Ma quali posso essere i fattori di rischio che causano tutto ciò? Primo tra tutti le vacche grasse che arrivano al parto. Sappiamo che esse dimagriranno sicuramente di più di quelle con una giusta condizione corporea fatto che porta ad una liberazione di progesterone dal tessuto adiposo e ad un aumento del rischio di chetosi già prima del parto. La chetosi, anche in forma sub-clinica, riduce l’efficienza del sistema immunitario (cellulo-mediato). L’imponente attività dei leucociti finalizzata al distacco della placenta comporta la produzione di molte molecole ossigeno-reattive ( ROS o ROM) che, se non contrastate da una adeguata presenza di sostanze antiossidanti, possono essere causa e concausa della ritenzione di placenta. Lo stress delle bovine inoltre nelle ultime settimane di gravidanza può, a vario titolo, alterare l’efficienza del sistema immunitario.

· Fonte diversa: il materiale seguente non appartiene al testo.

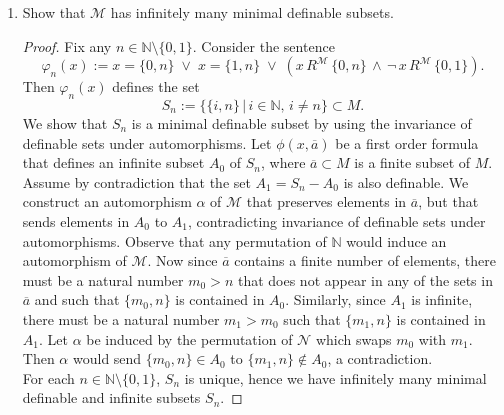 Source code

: \documentclass{article}
\begin{document}
\begin{enumerate}
\begin{enumerate}
\begin{enumerate}
          \item Show that $\mathcal{M}$ has infinitely many minimal
            definable subsets.
            \begin{proof}
              Fix any $n\in\mathbb{N}\setminus\{0,1\}$. Consider the
              sentence
              \begin{equation*}
                \varphi_n(x) := x=\{0,n\}\;\vee\; x=\{1,n\}\;\vee\;
                (x\,R^{\mathcal{M}}\, \{0,n\}\,\wedge\,
                \neg\,x\,R^{\mathcal{M}}\,\{0,1\}).
              \end{equation*}
              Then $\varphi_n(x)$ defines the set
              \begin{equation*}
                S_n := \{\{i,n\}\,|\, i\in\mathbb{N},\,i\neq n\}\subset M.
              \end{equation*}
              We show that $S_n$ is a minimal definable subset by using the
              invariance of definable sets under automorphisms. Let
              $\phi(x,\overline{a})$ be a first order formula that defines
              an infinite subset $A_0$ of $S_n$, where $\overline{a}\subset
              M$ is a finite subset of $M$. Assume by contradiction that
              the set $A_1=S_n-A_0$ is also definable. We construct an
              automorphism $\alpha$ of $\mathcal{M}$ that preserves
              elements in $\overline{a}$, but that sends elements in $A_0$ to
              $A_1$, contradicting invariance of definable sets
              under automorphisms. Observe that any permutation of
              $\mathbb{N}$ would induce an automorphism of $\mathcal{M}$.
              Now since $\overline{a}$ contains a finite number of
              elements, there must be a natural number $m_0>n$ that does
              not appear in any of the sets in $\overline{a}$ and such that
              $\{m_0,n\}$ is contained in $A_0$. Similarly, since $A_1$ is
              infinite, there must be a natural number $m_1>m_0$ such that
              $\{m_1,n\}$ is contained in $A_1$. Let $\alpha$ be induced by
              the permutation of $\mathcal{N}$ which swaps $m_0$ with
              $m_1$. Then $\alpha$ would send $\{m_0,n\}\in A_0$ to
              $\{m_1,n\}\not\in A_0$, a contradiction. \\

              For each $n\in\mathbb{N}\setminus\{0,1\}$, $S_n$ is unique,
              hence we have infinitely many minimal definable and infinite
              subsets $S_n$.
            \end{proof}
        \end{enumerate}


\end{enumerate}
\end{enumerate}
\end{document}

Quali sono pertanto gli aspetti nutrizionali e manageriali su cui focalizzare l’attenzione per prevenire la ritenzione di placenta? Il primo e di assoluta importanza è non far arrivare le vacche grasse in asciutta, e quindi al parto, modificando la dieta delle bovine in lattazione ormai gravide. Cosa di difficile realizzazione se si dispone di un gruppo unico di bovine in lattazione e se l’intervallo parto-concepimento medio si protrae per oltre 150 giorni. Il secondo è evitare sovraffollamento, e quindi lo stress, nella fase di preparazione al parto. Il terzo è quello di stare attenti all’ingestione in questo periodo, evitando additivi o alimenti poco appetibili, stress da caldo e garantendo un’adeguata disponibilità d’acqua da bere e posti in mangiatoia. L’inserimento di zuccheri nella razione può aiutare per questo obiettivo. Il quarto è quello di somministrare diete con un corretta concentrazione proteica ( > 13%) e adeguatamente integrate con principi attivi antiossidanti come la vitamina A ed E, il rame, lo zinco, il manganese e il selenio. Ideale è utilizzare oligoelementi in forma organica di sicuro maggiore assorbimento intestinale.